Sirloin steak with asparagus and aioli

Total: 40 min. | Active: 40 min.
lactose-free, gluten-free

Ingredients

for 4 person

Aioli
fresh egg yolk
1 tsp mustard
1 tbsp lime juice
garlic clove, squeezed
1 dl sunflower oil
¼ tsp salt
a little  pepper
Meat
1 tbsp oil
Fine Food Limousin Sirloin Steaks (approx. 300 g each)
¼ tsp salt
a little  pepper
Asparagus
500 g mini asparagus
  salted water, boiling
2 glass Fine Food Artischockenherzen (approx. 110 g each), drained, halved
150 g Fine Food Medjool Dates, cut into strips
¼ tsp salt
To serve
a little  sea salt
2 sprig peppermint, leaves torn off

How it's done

Aioli

Place the egg yolk, mustard, lime juice and garlic in a measuring cup, puree. Add the oil drop by drop to begin with, then more gradually, pureeing constantly to form a thick aioli, season, cover and chill.

Meat

Heat the oil in a wide frying pan.

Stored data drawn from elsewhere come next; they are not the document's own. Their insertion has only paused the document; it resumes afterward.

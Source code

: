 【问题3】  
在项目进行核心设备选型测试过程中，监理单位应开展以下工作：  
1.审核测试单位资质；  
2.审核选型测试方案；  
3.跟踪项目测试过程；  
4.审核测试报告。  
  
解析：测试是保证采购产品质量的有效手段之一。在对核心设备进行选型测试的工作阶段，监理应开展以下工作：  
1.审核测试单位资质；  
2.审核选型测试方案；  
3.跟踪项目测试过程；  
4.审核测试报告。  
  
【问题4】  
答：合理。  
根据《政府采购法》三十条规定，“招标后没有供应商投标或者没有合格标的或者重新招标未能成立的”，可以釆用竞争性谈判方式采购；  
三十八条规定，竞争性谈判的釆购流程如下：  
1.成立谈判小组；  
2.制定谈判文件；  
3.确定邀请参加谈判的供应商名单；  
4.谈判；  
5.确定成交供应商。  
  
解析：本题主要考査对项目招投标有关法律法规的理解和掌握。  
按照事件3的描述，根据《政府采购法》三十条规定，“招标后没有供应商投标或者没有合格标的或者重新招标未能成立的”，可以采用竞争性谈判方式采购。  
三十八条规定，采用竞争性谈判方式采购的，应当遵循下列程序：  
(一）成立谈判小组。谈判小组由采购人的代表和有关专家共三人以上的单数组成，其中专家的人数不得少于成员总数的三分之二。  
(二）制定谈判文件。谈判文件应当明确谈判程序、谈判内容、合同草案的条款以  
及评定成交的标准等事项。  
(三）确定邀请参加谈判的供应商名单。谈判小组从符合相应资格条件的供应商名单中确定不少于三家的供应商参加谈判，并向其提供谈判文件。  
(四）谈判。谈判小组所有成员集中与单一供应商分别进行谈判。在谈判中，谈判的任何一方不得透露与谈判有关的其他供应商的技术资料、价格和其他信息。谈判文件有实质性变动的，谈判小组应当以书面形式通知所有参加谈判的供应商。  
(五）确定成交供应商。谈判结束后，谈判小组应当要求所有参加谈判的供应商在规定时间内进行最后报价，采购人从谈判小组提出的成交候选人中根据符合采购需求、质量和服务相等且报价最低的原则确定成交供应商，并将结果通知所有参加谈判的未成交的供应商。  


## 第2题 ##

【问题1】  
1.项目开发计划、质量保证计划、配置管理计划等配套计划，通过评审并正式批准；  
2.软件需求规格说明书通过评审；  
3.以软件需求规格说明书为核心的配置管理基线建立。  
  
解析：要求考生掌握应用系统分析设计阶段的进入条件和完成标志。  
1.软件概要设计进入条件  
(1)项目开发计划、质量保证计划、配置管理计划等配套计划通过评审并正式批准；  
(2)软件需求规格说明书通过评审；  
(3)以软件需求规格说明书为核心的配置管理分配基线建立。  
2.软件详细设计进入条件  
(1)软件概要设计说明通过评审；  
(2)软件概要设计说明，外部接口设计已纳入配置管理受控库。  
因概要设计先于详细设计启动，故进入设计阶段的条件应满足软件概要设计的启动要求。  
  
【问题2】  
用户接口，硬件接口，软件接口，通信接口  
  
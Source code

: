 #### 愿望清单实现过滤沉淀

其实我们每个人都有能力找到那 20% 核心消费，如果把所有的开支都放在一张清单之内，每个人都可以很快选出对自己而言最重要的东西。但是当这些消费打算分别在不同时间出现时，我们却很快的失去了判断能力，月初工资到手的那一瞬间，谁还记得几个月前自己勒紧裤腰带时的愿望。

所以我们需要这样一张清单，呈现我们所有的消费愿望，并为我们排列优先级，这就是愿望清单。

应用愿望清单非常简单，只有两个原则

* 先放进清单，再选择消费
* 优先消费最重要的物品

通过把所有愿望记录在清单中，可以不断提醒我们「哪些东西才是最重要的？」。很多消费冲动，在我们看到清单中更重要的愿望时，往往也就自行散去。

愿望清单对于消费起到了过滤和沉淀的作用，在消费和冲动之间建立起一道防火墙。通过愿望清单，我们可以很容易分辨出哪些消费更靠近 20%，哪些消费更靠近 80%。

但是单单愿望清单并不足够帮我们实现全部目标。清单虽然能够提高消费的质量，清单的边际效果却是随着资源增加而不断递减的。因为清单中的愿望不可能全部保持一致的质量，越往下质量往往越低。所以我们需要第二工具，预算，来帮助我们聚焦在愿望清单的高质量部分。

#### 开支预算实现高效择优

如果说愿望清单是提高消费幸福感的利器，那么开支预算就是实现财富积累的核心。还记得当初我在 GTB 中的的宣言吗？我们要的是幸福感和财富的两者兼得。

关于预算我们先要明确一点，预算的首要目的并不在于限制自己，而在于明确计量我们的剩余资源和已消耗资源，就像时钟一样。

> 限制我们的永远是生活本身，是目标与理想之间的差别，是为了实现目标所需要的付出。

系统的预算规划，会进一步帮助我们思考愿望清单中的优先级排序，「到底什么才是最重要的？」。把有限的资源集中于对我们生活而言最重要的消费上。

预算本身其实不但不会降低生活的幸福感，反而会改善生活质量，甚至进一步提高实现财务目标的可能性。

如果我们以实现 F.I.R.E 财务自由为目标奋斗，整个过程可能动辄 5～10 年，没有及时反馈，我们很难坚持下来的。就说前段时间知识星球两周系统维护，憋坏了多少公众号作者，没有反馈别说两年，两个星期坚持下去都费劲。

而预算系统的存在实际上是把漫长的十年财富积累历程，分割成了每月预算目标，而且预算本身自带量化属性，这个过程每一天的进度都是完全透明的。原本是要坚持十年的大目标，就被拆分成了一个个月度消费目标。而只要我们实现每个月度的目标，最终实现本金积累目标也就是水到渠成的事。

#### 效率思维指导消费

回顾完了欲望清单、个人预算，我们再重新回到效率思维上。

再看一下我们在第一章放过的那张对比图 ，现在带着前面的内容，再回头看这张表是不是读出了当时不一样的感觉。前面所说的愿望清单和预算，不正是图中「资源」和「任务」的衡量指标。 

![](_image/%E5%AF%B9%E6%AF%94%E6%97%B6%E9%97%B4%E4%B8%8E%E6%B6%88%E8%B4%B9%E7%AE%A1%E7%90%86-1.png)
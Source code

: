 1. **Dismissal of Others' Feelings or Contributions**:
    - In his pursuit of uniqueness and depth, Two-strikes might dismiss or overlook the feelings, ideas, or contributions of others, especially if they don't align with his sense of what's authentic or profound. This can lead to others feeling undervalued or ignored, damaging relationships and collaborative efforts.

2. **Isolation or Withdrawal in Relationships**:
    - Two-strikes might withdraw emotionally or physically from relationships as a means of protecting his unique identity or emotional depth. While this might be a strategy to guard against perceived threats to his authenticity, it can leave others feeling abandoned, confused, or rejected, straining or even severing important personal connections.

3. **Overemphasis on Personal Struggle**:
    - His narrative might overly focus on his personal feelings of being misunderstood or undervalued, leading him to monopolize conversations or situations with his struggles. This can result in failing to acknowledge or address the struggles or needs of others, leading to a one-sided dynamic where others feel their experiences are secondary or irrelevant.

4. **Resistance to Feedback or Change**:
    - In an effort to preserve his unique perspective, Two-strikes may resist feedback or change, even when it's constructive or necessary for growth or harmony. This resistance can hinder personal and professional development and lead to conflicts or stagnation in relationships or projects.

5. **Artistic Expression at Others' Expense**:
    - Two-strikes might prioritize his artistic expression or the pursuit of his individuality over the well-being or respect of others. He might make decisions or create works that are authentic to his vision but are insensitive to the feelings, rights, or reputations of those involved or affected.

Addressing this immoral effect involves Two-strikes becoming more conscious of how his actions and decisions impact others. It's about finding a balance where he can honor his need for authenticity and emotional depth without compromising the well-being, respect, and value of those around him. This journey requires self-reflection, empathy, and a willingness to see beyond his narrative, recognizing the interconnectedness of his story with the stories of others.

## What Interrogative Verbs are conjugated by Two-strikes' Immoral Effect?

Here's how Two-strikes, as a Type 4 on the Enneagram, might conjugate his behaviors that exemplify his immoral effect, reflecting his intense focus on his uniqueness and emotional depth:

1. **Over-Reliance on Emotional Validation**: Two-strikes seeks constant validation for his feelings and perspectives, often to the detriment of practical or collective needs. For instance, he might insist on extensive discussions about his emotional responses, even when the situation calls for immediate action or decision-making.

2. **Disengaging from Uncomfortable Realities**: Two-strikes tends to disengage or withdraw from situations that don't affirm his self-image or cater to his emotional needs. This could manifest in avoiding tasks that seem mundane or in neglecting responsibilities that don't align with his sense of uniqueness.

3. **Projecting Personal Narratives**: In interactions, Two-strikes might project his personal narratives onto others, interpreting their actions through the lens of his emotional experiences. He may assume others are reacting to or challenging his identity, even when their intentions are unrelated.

Season the meat, fry for approx. 1 min. on each side. Remove, wrap the steaks in foil and leave to stand for approx. 10 mins.

Asparagus

Place the asparagus in boiling salted water, remove the pan from the heat, cover and leave for approx. 1 min. Drain the asparagus, mix with the artichokes and dates, season with salt.

To serve

Carve the meat and serve with the asparagus, season with salt. Sprinkle the peppermint on top, serve with the aioli.